Revenons à l’été 1974 et au Festival de Lucerne.

Ma mémoire a fait un tri dans les concerts qui ne m’ont pas marqué ou déçu. L’un des temps forts du Festival devait être le concert de Yehudi Menuhin – les concertos pour violon de Bach avec les Festival strings, placidement dirigés par Rudolf Baumgartner. J’ai déjà raconté (lire Quelque chose de Menuhin) ma déception, et ma surprise le lendemain.
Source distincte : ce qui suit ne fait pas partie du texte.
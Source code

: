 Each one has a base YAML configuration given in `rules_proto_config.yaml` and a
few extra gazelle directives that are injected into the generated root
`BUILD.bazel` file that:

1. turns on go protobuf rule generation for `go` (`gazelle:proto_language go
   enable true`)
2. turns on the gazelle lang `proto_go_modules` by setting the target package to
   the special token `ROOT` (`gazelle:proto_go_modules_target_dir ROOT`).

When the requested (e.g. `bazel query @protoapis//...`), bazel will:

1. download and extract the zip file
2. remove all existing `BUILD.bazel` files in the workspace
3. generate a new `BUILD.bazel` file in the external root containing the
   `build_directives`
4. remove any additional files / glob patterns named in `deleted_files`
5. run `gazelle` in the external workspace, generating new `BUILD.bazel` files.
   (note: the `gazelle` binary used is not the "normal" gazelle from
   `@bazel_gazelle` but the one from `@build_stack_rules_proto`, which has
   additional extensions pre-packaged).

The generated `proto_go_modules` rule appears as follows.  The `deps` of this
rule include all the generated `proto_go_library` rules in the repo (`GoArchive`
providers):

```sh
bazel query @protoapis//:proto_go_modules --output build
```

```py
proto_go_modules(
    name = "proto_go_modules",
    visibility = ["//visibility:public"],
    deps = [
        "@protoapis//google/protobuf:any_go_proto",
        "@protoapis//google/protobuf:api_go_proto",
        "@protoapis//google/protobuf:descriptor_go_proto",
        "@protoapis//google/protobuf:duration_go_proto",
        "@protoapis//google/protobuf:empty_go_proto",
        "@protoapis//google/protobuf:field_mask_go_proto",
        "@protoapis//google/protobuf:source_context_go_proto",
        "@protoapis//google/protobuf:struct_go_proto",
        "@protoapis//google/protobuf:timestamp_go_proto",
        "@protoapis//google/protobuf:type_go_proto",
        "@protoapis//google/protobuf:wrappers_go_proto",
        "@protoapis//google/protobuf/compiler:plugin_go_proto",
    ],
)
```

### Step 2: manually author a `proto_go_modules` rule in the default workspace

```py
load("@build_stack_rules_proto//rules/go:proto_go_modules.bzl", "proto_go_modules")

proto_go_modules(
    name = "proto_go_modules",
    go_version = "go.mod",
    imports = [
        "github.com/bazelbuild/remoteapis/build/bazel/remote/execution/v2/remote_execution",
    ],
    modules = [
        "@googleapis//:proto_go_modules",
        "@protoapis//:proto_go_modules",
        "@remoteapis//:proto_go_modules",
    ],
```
Le festival de Lucerne déborde largement sur septembre, mais la perspective de la rentrée scolaire pour mes deux soeurs plus jeunes (ma rentrée universitaire était pour début octobre) obligeait la petite famille à rentrer en France. J’ai tout de même pu assister à l’un des deux concerts de Karajan avec « son » orchestre philharmonique de Berlin, le 31 août. J’en suis sorti – bêtement – déçu, je n’étais pas prêt à goûter les subtilités d’un programme qui comportait La Mer de Debussy et le Pelléas et Mélisande de Schoenberg. Le triptyque debussyste ne m’était pas familier, quant à Schoenberg je faisais manifestement un blocage (cf. mon billet d’hier). Je me suis rattrapé depuis…
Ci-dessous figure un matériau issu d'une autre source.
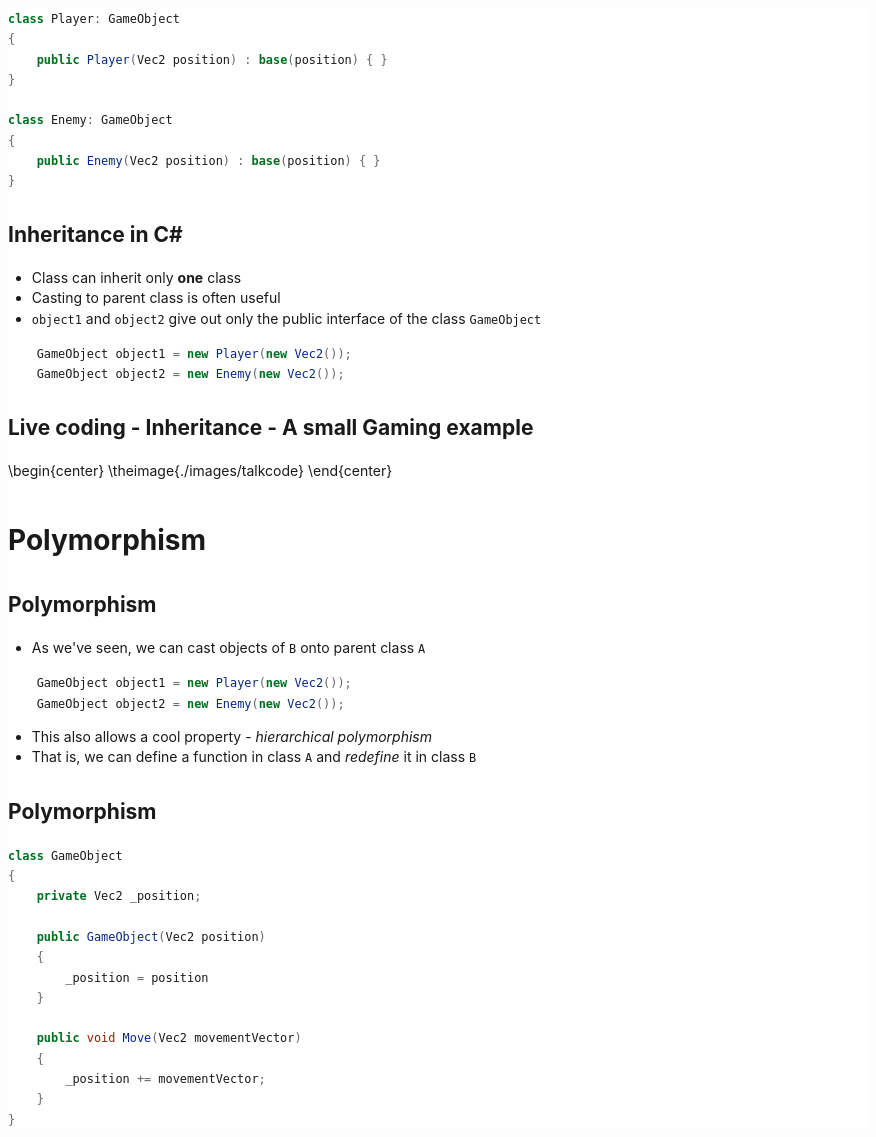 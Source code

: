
```c#
class Player: GameObject
{
    public Player(Vec2 position) : base(position) { }
}

class Enemy: GameObject
{
    public Enemy(Vec2 position) : base(position) { }
}
```

## Inheritance in C\#
- Class can inherit only **one** class
- Casting to parent class is often useful
- `object1` and `object2` give out only the public interface of the class `GameObject`

```c#
    GameObject object1 = new Player(new Vec2());
    GameObject object2 = new Enemy(new Vec2());
```

## Live coding - Inheritance - A small Gaming example
\begin{center}
    \theimage{./images/talkcode}
\end{center}

# Polymorphism

## Polymorphism
- As we've seen, we can cast objects of `B` onto parent class `A`

```c#
    GameObject object1 = new Player(new Vec2());
    GameObject object2 = new Enemy(new Vec2());
```

- This also allows a cool property - *hierarchical polymorphism*
- That is, we can define a function in class `A` and *redefine* it in class `B`

## Polymorphism

```c#
class GameObject
{
    private Vec2 _position;

    public GameObject(Vec2 position)
    {
        _position = position
    }

    public void Move(Vec2 movementVector)
    {
        _position += movementVector;
    }
}
```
Karajan et Lucerne, c’est une histoire qui vaut d’être rappelée. Le chef autrichien, compromis avec le régime nazi, avait été, de fait, banni des principales scènes de concert et d’opéra dans l’immédiat après-guerre. En 1948, le festival de Lucerne, fondé dix ans plus tôt par Ansermet et Toscanini, lui tend la main et lui offre ainsi une réhabilitation spectaculaire. Karajan ne l’oubliera jamais, et jusqu’en 1988 (il est mort en juillet 1989), il honorera chaque été le festival de Lucerne de sa présence. Le rituel était immuable : à partir de 1968 avec les Berliner Philharmoniker deux concerts, deux programmes différents le 31 août et le 1er septembre (le détail de quarante ans de présence de Karajan à Lucerne sur l’excellent site japonais Karajan info). C’est dans l’orchestre du Festival que Karajan trouvera son légendaire premier violon berlinois Michel Schwalbé. C’est aussi avec cet orchestre qu’il réalisera, trois mois avant sa mort prématurée, en septembre 1950, l’un des disques les plus parfaits de Dinu Lipatti, un 21ème concerto pour piano de Mozart, pour l’éternité !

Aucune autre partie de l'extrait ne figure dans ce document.